Observation data (J2000 epoch)
- Constellation: Pisces
- Right ascension: 00^{h} 58^{m} 22.7^{s}
- Declination: +26° 51′ 55″
- Redshift: 0.047400
- Heliocentric radial velocity: 14,210 km/s
- Apparent magnitude (V): 14.33

Characteristics
- Type: E
- Apparent size (V): 1.4' × 1.4'

Other designations
- UGC 00601, CGCG 480-026, MCG +04-03-025, 4C +26.03, B2 0055+26, PGC 3482, PKS B0055+265, TXS 0055+265.

= NGC 326 =

Radio galaxy in the constellation Pisces

NGC 326 is a dumbbell galaxy in the constellation Pisces. It was discovered on August 24, 1865 by Heinrich d'Arrest. It was described by Dreyer as "faint, a little extended, 9th or 10th magnitude star to southeast."

==Background==
X-shaped (or "winged") radio galaxies are a class of extragalactic radio source that exhibit two, low-surface-brightness radio lobes (the "wings") oriented at an angle to the active, or high-surface-brightness, lobes.

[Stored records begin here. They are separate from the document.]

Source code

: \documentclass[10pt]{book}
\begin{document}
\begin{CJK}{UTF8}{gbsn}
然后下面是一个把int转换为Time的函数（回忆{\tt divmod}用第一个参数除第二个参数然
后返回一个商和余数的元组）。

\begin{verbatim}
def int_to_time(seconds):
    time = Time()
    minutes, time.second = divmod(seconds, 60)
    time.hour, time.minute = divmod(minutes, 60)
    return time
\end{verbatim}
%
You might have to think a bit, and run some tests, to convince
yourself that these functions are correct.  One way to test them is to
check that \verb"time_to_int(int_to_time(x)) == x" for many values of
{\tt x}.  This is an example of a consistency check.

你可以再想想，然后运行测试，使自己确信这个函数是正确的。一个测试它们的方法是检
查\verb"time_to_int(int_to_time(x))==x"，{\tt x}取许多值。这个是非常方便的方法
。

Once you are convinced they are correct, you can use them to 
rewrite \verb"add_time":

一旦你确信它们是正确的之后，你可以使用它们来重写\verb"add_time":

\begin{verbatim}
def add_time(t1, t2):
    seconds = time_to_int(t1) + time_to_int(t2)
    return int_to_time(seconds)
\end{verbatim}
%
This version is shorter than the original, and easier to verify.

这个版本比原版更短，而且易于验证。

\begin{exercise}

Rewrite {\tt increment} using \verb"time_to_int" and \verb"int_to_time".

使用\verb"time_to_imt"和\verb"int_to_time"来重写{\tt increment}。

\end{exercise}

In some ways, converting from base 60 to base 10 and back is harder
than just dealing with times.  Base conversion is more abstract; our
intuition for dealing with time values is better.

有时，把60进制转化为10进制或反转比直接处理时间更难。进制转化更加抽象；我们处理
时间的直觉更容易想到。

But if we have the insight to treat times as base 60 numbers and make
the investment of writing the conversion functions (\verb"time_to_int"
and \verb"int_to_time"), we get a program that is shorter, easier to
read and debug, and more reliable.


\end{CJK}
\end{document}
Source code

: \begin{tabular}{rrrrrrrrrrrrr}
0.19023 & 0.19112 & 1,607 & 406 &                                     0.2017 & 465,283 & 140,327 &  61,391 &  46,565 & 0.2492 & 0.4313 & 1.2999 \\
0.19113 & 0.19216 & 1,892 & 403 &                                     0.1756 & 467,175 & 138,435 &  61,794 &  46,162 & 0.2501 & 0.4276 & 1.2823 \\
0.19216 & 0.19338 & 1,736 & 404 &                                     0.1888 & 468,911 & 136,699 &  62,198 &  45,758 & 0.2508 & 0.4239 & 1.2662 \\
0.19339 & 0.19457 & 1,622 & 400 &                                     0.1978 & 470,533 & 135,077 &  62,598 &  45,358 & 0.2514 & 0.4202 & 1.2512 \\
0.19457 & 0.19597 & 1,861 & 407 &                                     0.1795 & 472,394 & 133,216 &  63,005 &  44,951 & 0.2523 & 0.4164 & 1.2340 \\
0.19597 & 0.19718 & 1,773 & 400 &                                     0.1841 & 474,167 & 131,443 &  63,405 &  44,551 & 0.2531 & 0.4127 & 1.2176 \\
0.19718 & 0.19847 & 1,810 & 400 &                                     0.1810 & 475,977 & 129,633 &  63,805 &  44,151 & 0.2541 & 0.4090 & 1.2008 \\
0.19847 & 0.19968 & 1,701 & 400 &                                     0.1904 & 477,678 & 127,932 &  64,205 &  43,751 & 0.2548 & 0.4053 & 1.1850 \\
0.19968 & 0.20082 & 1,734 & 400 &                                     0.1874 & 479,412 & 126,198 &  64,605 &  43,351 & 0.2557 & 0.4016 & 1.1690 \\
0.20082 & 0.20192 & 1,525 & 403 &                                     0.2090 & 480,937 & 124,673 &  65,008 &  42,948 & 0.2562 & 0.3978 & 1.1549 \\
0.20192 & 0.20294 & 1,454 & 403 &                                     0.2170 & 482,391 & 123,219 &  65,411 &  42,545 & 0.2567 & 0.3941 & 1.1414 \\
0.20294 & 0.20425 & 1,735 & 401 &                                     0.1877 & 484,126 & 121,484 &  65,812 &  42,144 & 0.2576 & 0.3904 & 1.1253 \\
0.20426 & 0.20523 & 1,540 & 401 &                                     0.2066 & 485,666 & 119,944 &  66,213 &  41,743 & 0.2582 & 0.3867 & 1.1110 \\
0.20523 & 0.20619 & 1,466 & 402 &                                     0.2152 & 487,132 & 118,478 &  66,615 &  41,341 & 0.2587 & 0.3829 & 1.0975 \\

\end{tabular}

Both sets of lobes pass symmetrically through the center of the elliptical galaxy that is the source of the lobes, giving the radio galaxy an X-shaped morphology as seen on radio maps.

==Study of the galaxy==
NGC 326 is a radio galaxy; in fact, it is one of the most prominent X-shaped galaxies ever observed. Several studies have been conducted to try to explain its morphology through either fluid motion or reorientation of the jet axis. The Chandra X-ray Observatory examined the emissions of the galaxy. The study revealed several features, including a high-temperature front that might indicate a shock, high-temperate knots around the rim of the radio emission, and a cavity associated with the eastern wing.